Lastly, is recursion possible?
factorial = { n |
if (n < 2) { 1 }
{ n * factorial(n - 1) }
};
println(factorial(5));
That code generates the following error:
Error: function identifier expected ('Exp() :3:5' found) at line 3 char 5
Anyway, I don't mean to nitpick! Do you plan on developing this further?
Yeah, if you don't leave off the final semicolon, it doesn't return the last value. In that case you would have to use a normal "return" statement. It's definitely a bug, but I left it in there for some time because I thought it was weirdly interesting. I'm going to get rid of that bug though in the next version.
> Second, according to the rules for omitting parentheses
Ah, I'm doing a bad job with the tutorial then. Parentheses don't work like they do in C-like languages. It's more like Lisp in that regard. Your last statement prints "square"="Function" because you're not invoking the function but getting the function pointer. The correct way would be (again, somewhat Lisp-like):
square = { n |
n * n
};
println (square 5);
Again, this would also be the solution to your last example.
I should probably make a general syntax paragraph as part of the tutorial, especially for people coming from C-likes where invokation goes function(a) instead of (function a).
Edit: there's a section on the site now to explain this, I hope this will make it easier.
Actually—I think you did explain properly. I must confess that I jumped into the sandbox before reading the documentation, and then I only checked the documentation when ran into behavior I didn't expect.
I do think the semicolon behavior is a bit confusing. The documentation explains that expressions aren't auto-returned if they're followed by a semicolon, but I don't think that quite covers the behavior I pointed out. I might be missing something else from the documentation, though...
Also, I found one more major issue. Your documentation uses the numeric literal "3.1415" in the explanation for named parameters. That really needs to be "3.1416". :P
Regarding "3.1415", I was simply passive-aggressively pointing out that if you're referencing pi, you should probably round up to "3.1416". The example itself made sense!
Ah, I'm so dense! Sure, there is also "math.pi" as a built-in for that. (And I fixed this grave rounding error)
I also discovered a scope problem with the recursion example you gave.
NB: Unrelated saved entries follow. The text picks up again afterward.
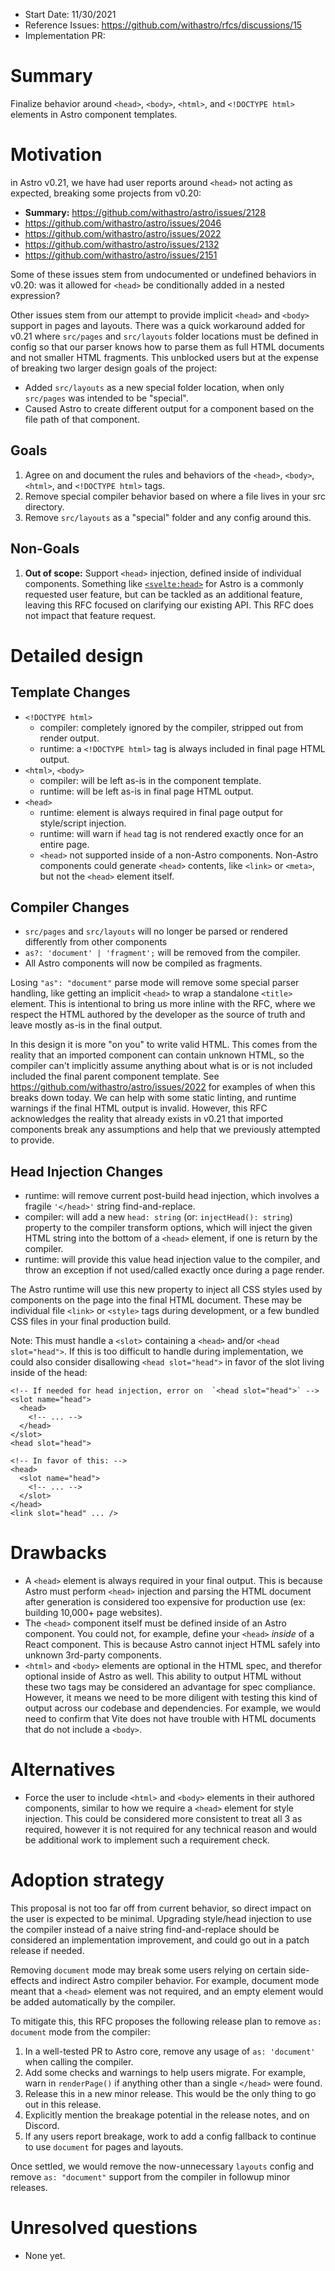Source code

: - Start Date: 11/30/2021
- Reference Issues: https://github.com/withastro/rfcs/discussions/15
- Implementation PR:

# Summary

Finalize behavior around `<head>`, `<body>`, `<html>`, and `<!DOCTYPE html>` elements in Astro component templates.

# Motivation

in Astro v0.21, we have had user reports around `<head>` not acting as expected, breaking some projects from v0.20:
- **Summary:** https://github.com/withastro/astro/issues/2128
- https://github.com/withastro/astro/issues/2046
- https://github.com/withastro/astro/issues/2022
- https://github.com/withastro/astro/issues/2132
- https://github.com/withastro/astro/issues/2151

Some of these issues stem from undocumented or undefined behaviors in v0.20: was it allowed for `<head>` be conditionally added in a nested expression? 

Other issues stem from our attempt to provide implicit `<head>` and `<body>` support in pages and layouts. There was a quick workaround added for v0.21 where `src/pages` and `src/layouts` folder locations must be defined in config so that our parser knows how to parse them as full HTML documents and not smaller HTML fragments. This unblocked users but at the expense of breaking two larger design goals of the project:
  - Added `src/layouts` as a new special folder location, when only `src/pages` was intended to be "special".
  - Caused Astro to create different output for a component based on the file path of that component.

## Goals

1. Agree on and document the rules and behaviors of the `<head>`, `<body>`, `<html>`, and `<!DOCTYPE html>` tags.
2. Remove special compiler behavior based on where a file lives in your src directory. 
3. Remove `src/layouts` as a "special" folder and any config around this.

## Non-Goals

1. **Out of scope:** Support `<head>` injection, defined inside of individual components. Something like [`<svelte:head>`](https://svelte.dev/docs#svelte_head) for Astro is a commonly requested user feature, but can be tackled as an additional feature, leaving this RFC focused on clarifying our existing API. This RFC does not impact that feature request.


# Detailed design

## Template Changes

- `<!DOCTYPE html>`
  - compiler: completely ignored by the compiler, stripped out from render output.
  - runtime: a `<!DOCTYPE html>` tag is always included in final page HTML output.
- `<html>`, `<body>`
  - compiler: will be left as-is in the component template.
  - runtime: will be left as-is in final page HTML output.
- `<head>`
  - runtime: element is always required in final page output for style/script injection.
  - runtime: will warn if `head` tag is not rendered exactly once for an entire page.
  - `<head>` not supported inside of a non-Astro components. Non-Astro components could generate `<head>` contents, like `<link>` or `<meta>`, but not the `<head>` element itself.

## Compiler Changes

- `src/pages` and `src/layouts` will no longer be parsed or rendered differently from other components
- `as?: 'document' | 'fragment';` will be removed from the compiler.
- All Astro components will now be compiled as fragments.

Losing `"as": "document"` parse mode will remove some special parser handling, like getting an implicit `<head>` to wrap a standalone `<title>` element. This is intentional to bring us more inline with the RFC, where we respect the HTML authored by the developer as the source of truth and leave mostly as-is in the final output.

In this design it is more "on you" to write valid HTML. This comes from the reality that an imported component can contain unknown HTML, so the compiler can't implicitly assume anything about what is or is not included included the final parent component template.  See https://github.com/withastro/astro/issues/2022 for examples of when this breaks down today. We can help with some static linting, and runtime warnings if the final HTML output is invalid. However, this RFC acknowledges the reality that already exists in v0.21 that imported components break any assumptions and help that we previously attempted to provide.

## Head Injection Changes
- runtime: will remove current post-build head injection, which involves a fragile `'</head>'` string find-and-replace.
- compiler: will add a new `head: string` (or: `injectHead(): string`) property to the compiler transform options, which will inject the given HTML string into the bottom of a `<head>` element, if one is return by the compiler.
- runtime: will provide this value head injection value to the compiler, and throw an exception if not used/called exactly once during a page render. 

The Astro runtime will use this new property to inject all CSS styles used by components on the page into the final HTML document. These may be individual file `<link>` or `<style>` tags during development, or a few bundled CSS files in your final production build.

Note: This must handle a `<slot>` containing a `<head>` and/or `<head slot="head">`. If this is too difficult to handle during implementation, we could also consider disallowing `<head slot="head">` in favor of the slot living inside of the head:

```astro
<!-- If needed for head injection, error on  `<head slot="head">` -->
<slot name="head">
  <head>
    <!-- ... -->
  </head>
</slot>
<head slot="head">

<!-- In favor of this: -->
<head>
  <slot name="head">
    <!-- ... -->
  </slot>
</head>
<link slot="head" ... />
```



# Drawbacks

- A `<head>` element is always required in your final output. This is because Astro must perform `<head>` injection and parsing the HTML document after generation is considered too expensive for production use (ex: building 10,000+ page websites). 
- The `<head>` component itself must be defined inside of an Astro component. You could not, for example, define your `<head>` _inside_ of a React component. This is because Astro cannot inject HTML safely into unknown 3rd-party components.
- `<html>` and `<body>` elements are optional in the HTML spec, and therefor optional inside of Astro as well. This ability to output HTML without these two tags may be considered an advantage for spec compliance. However, it means we need to be more diligent with testing this kind of output across our codebase and dependencies. For example, we would need to confirm that Vite does not have trouble with HTML documents that do not include a `<body>`.

# Alternatives

- Force the user to include `<html>` and `<body>` elements in their authored components, similar to how we require a `<head>` element for style injection. This could be considered more consistent to treat all 3 as required, however it is not required for any technical reason and would be additional work to implement such a requirement check.

# Adoption strategy

This proposal is not too far off from current behavior, so direct impact on the user is expected to be minimal. Upgrading style/head injection to use the compiler instead of a naive string find-and-replace should be considered an implementation improvement, and could go out in a patch release if needed.

Removing `document` mode may break some users relying on certain side-effects and indirect Astro compiler behavior. For example, document mode meant that a `<head>` element was not required, and an empty element would be added automatically by the compiler.

To mitigate this, this RFC proposes the following release plan to remove `as: document` mode from the compiler:

1. In a well-tested PR to Astro core, remove any usage of `as: 'document'` when calling the compiler. 
2. Add some checks and warnings to help users migrate. For example, warn in `renderPage()` if anything other than a single `</head>` were found.
3. Release this in a new minor release. This would be the only thing to go out in this release.
4. Explicitly mention the breakage potential in the release notes, and on Discord.
5. If any users report breakage, work to add a config fallback to continue to use `document` for pages and layouts.

Once settled, we would remove the now-unnecessary `layouts` config and remove `as: "document"` support from the compiler in followup minor releases.




# Unresolved questions

- None yet.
Turns out, there is (of course) a major bug in there, thanks for discovering that. It's about the visibility of the "factorial" symbol itself, so the workaround is for now:
I recently started working on a bytecoded javascript interpreter for the same reason - fun. I've found the biggest criticism people have for me is "why are you doing this?" You can definitely draw a line between the typical responses: either "oh, that's cool!" and "that's stupid". It's been interesting.
I've seen this response to others working on new languages. How do people expect languages to improve without hobbyists honing their skills? A lot of _good_ languages start out in one person's head so please keep at it!
java.lang.ArrayIndexOutOfBoundsException: 1
at np.LibRequest.parseCookies(LibRequest.java:37)
at np.LibRequest.<init>(LibRequest.java:26)
at np.Interpreter.initRootContext(Interpreter.java:94)
at np.Interpreter.run(Interpreter.java:115)
at np.Interpreter.load(Interpreter.java:142)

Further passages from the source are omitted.